街の門へとつけた馬車に、番人は大きな笑みを向ける。
「シェディントンのフェスティバルへようこそ!」
「フェスティバル?」
御者台で手綱を握っているリフは、いくらか不思議そうに片眉を上げる。
番人の声が聞こえたのだろう、幌の中からニールが顔を出す。
「今ってフェスティバルの季節じゃあないですよね?」
「ああ、今回は特別さ!」
番人は嬉しそうに胸を張る。
「長老のとこの孫息子が帰ってきた祝いだよ」
「孫息子さんっていうと、寂しい子供に連れ去られた?」
ニールの問いに、番人は大きく頷く。
「旅のお方もご存知か。
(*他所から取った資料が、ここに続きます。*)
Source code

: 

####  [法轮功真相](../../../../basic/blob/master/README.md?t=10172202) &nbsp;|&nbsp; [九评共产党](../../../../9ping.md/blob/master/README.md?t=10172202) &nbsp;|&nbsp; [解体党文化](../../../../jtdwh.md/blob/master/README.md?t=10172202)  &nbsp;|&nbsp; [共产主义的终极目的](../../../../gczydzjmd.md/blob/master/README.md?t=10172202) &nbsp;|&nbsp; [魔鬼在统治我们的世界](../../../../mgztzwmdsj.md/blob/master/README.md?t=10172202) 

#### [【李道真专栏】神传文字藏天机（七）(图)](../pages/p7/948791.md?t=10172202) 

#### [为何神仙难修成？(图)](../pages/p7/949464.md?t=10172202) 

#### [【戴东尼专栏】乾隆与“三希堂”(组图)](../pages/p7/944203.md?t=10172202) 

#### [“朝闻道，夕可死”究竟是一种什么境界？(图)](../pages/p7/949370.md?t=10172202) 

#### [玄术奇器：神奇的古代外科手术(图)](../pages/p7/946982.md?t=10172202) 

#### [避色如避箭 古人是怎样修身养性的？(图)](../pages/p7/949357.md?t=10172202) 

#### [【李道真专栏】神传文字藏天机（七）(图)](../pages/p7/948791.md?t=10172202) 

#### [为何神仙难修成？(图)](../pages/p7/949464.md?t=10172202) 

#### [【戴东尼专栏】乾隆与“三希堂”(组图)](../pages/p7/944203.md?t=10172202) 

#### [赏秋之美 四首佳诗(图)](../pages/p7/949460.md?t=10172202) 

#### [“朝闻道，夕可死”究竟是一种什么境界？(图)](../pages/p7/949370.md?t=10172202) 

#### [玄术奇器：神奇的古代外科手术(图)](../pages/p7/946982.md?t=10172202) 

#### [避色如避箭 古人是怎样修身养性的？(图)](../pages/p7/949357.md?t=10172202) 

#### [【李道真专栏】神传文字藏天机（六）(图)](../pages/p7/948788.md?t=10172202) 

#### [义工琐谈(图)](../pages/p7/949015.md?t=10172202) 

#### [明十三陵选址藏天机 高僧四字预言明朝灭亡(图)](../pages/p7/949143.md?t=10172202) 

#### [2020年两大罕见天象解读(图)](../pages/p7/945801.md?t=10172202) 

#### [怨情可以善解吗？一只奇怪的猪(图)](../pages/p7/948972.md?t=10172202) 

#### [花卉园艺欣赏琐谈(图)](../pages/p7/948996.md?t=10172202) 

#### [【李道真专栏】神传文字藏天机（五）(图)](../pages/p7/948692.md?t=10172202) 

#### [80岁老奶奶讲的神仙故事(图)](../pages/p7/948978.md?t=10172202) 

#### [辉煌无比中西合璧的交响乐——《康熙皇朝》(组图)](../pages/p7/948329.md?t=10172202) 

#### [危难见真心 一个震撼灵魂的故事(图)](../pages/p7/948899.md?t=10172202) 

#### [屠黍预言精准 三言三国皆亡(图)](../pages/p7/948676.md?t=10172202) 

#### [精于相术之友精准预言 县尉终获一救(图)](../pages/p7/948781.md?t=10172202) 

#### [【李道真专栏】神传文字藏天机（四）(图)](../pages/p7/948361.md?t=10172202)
そうさ、その孫息子を、返してもらえたんだよ!こんなめでたいことはそうは無いからな、フェスティバルで祝うことになったのさ」
「そりゃメデタイですねぇ」
浮かれている番人にには、ニールの口調に含まれる微妙な冷めたモノには気付かなかったらしい。
大げさなくらいの仕草で、街へと手を差し出す。
「さあ、楽しんでくれ!」
薄い笑みを浮かべて、リフは軽く頭を下げる。
馬車はゆっくりとシェディントンへと入っていく。
幌の中へと戻ったニールの顔からは笑みは消えている。
やり取りを聞いていたアイリーンと両肩のポリアンサスとベックも奇妙な顔つきだ。
ニールが、首を傾げる。
「あり得るのかな?」
「あたしは、聞いたことないわ」
肩をすくめたのはポリアンサスだ。ベックも頷く。
「連れて行った子供が何事も無く無事に帰るなんて、知らないな」
「ひとまずは戻ったのだから、こちらの仕事は無いということだ」
リフが、静かに口を挟む。
聞いて、ぱっと顔を輝かせたのは三人。ベックとニール、そしてポリアンサスだ。
「ってことは」
「カーニバルを楽しめるってことだね」
「ステキ、久しぶりよ!ねっ!」
氷ついたような顔つきになっていたアイリーンも、笑みを浮かべる。
「そうね、楽しまなきゃ損よね」
「そういうこった」
さっそく、街中がどうなっているのかと、アイリーンとニールが顔を出す。
「へーえ、さすがおっきな街のフェスティバルは違うねぇ」
感嘆の声を上げたのは、ニールの服の隙間に隠れて覗いているベックだ。
「お菓子の甘い香りが誘うわぁ」
とは、こちらもアイリーンの服の隙間に隠れているポリアンサス。
「美味しそうな香りねぇ」
頷いたアイリーンに、ニールが笑みを向ける。
「お菓子だけじゃなくて、なんでもありだな。ほら、あっちは焼きたてのパンだ。ソーセージもあるな」
「美味いビールもあるといいが」
ぼそり、とリフ。
「そうだねぇ、今日は宿をとってぇ、ゆっくりしようよ」
ポリアンサスの言葉に、皆が頷く。
街の華やぎの中で、五人もだんだんとわくわくとしてきている。
「あ、サーカスだってさ」
と、大きく貼り出されているポスターを指したのはニール。
皆の視線が、一挙にそちらへと移る。
「ディアマンテ・サーカス」
ベックが名前を読み上げると、リフが頷く。
「ああ、最大かつ最も有名なサーカスのヒトツだな。猛獣使いや曲芸のほかに、あそこも手品をやるはずだ」
「んとー」
何枚も何枚もはり出されてるところをみると、今回のフェスティバルの目玉らしい。ベックが目を凝らす。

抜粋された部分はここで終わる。